■ **WHAT THIS TASK INVOLVES**:
After locating the line that holds "2 x M2 bolts", output it and all following lines word for word, stopping only at the end of the data.

┏━━

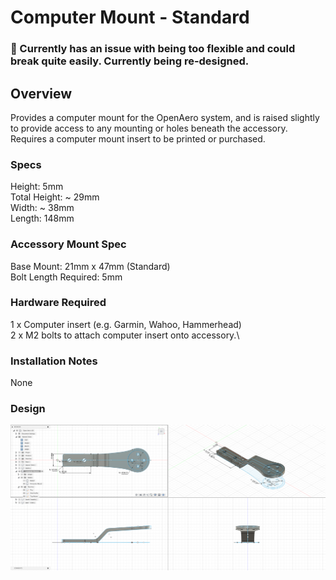 # Computer Mount - Standard

 ### 🛑 Currently has an issue with being too flexible and could break quite easily. Currently being re-designed.

## Overview

Provides a computer mount for the OpenAero system, and is raised slightly to provide access to any mounting or holes beneath the accessory. Requires a computer mount insert to be printed or purchased.

### Specs
Height: 5mm\
Total Height: ~ 29mm\
Width: ~ 38mm\
Length: 148mm

### Accessory Mount Spec
Base Mount: 21mm x 47mm (Standard)\
Bolt Length Required: 5mm

### Hardware Required
1 x Computer insert (e.g. Garmin, Wahoo, Hammerhead)\
2 x M2 bolts to attach computer insert onto accessory.\

### Installation Notes

None

### Design

![Design Screenshot](Images/Design-Computer-Mount-v1.png)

┗━━

■ **EXERCISE SOLUTION**:
2 x M2 bolts to attach computer insert onto accessory.\

### Installation Notes

None

### Design

![Design Screenshot](Images/Design-Computer-Mount-v1.png)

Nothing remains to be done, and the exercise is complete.